EXERCISE BRIEF:
Go through the entries, filter for the word "Milestone", and copy every line that has it.

[Plain-text document sources]

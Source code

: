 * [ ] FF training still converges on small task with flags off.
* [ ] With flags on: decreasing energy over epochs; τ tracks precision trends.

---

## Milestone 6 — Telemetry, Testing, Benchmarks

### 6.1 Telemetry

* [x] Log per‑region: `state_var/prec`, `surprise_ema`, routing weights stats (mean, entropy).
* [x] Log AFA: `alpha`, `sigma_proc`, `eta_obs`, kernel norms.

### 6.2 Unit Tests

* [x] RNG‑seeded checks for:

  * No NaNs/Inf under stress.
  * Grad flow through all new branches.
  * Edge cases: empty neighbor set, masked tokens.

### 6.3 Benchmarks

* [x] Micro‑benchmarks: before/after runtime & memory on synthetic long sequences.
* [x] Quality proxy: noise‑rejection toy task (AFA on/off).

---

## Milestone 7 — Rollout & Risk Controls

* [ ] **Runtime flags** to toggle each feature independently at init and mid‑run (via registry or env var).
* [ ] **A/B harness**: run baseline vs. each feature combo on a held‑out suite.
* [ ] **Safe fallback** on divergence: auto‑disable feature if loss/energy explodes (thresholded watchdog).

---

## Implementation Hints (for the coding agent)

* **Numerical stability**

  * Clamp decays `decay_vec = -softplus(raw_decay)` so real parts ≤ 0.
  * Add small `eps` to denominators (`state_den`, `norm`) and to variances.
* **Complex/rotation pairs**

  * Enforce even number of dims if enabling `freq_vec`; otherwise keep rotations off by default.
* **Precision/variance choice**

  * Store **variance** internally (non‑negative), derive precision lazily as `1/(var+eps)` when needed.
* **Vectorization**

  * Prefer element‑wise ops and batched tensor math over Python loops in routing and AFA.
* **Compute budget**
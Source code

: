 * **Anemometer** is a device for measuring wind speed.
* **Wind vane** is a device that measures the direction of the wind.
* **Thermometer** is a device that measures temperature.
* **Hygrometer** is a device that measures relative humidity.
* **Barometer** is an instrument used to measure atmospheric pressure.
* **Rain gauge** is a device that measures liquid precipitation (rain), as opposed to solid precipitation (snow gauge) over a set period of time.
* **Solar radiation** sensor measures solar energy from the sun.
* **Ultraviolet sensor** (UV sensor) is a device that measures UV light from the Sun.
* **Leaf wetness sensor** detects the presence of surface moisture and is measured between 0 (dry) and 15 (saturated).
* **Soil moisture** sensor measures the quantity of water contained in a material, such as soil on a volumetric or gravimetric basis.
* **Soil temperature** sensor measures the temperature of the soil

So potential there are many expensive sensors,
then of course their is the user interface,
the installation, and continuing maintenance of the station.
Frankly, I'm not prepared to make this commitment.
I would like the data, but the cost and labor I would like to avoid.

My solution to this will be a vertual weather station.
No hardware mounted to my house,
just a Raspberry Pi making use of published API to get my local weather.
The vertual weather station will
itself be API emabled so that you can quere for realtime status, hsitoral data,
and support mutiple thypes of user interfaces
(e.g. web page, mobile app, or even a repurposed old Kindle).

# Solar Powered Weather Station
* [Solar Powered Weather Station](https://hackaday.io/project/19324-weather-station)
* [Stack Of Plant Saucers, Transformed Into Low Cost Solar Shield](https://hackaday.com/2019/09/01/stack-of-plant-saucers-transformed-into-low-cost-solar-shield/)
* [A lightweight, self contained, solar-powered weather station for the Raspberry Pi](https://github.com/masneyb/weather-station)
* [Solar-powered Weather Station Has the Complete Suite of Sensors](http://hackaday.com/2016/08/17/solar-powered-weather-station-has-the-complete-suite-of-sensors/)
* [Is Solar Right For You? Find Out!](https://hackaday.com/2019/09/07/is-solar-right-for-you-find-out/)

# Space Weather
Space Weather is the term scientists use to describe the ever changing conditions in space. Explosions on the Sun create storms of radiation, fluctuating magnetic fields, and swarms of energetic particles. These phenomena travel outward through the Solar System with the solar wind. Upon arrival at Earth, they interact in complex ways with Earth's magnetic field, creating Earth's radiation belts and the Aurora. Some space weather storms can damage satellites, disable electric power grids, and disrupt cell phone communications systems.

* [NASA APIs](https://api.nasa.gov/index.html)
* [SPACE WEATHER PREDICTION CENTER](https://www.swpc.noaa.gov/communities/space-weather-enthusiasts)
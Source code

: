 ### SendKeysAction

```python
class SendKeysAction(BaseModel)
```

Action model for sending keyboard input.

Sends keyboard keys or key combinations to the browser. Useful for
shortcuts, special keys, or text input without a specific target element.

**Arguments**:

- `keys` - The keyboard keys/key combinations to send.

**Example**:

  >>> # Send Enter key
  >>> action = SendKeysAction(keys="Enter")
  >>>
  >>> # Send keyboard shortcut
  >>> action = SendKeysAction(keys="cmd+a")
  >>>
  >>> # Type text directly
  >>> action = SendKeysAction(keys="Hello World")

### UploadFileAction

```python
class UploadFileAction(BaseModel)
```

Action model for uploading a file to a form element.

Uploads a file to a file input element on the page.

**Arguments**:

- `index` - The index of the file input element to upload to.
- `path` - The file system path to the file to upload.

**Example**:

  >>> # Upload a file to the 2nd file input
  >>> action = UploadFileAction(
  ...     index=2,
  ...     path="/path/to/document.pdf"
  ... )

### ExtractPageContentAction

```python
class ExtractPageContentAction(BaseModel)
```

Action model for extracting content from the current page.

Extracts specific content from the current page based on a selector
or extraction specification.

WRITTEN REPLY:
## Milestone 6 — Telemetry, Testing, Benchmarks
## Milestone 7 — Rollout & Risk Controls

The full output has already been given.